• _PROVIDED DATA_:

___

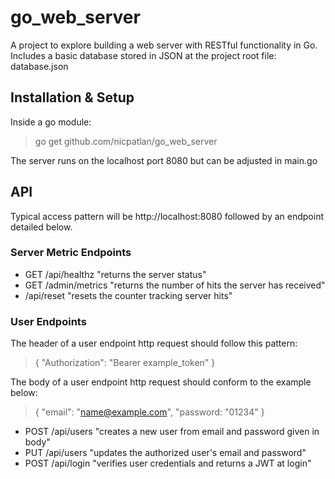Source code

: # go_web_server
A project to explore building a web server with RESTful functionality in Go.
Includes a basic database stored in JSON at the project root file: database.json

## Installation & Setup
Inside a go module:
> go get github.com/nicpatlan/go_web_server

The server runs on the localhost port 8080 but can be adjusted in main.go

## API
Typical access pattern will be http://localhost:8080 followed by an endpoint
detailed below.

### Server Metric Endpoints
- GET /api/healthz    "returns the server status"
- GET /admin/metrics  "returns the number of hits the server has received"
- /api/reset      "resets the counter tracking server hits"

### User Endpoints
The header of a user endpoint http request should follow this pattern:
> {
>     "Authorization": "Bearer example_token"
> }

The body of a user endpoint http request should conform to the example below:
> {
>    "email": "name@example.com",
>    "password: "01234"
> }

- POST /api/users  "creates a new user from email and password given in body"
- PUT /api/users   "updates the authorized user's email and password"
- POST /api/login  "verifies user credentials and returns a JWT at login"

___

• _EXERCISE GOAL_: The response must contain exactly the lines from the one with "the counter tracking" to the end of the entries above, both included, and nothing more.

• _RESULT FOR THIS EXERCISE_:
- /api/reset      "resets the counter tracking server hits"

### User Endpoints
The header of a user endpoint http request should follow this pattern:
> {
>     "Authorization": "Bearer example_token"
> }

The body of a user endpoint http request should conform to the example below:
> {
>    "email": "name@example.com",
>    "password: "01234"
> }

- POST /api/users  "creates a new user from email and password given in body"
- PUT /api/users   "updates the authorized user's email and password"
- POST /api/login  "verifies user credentials and returns a JWT at login"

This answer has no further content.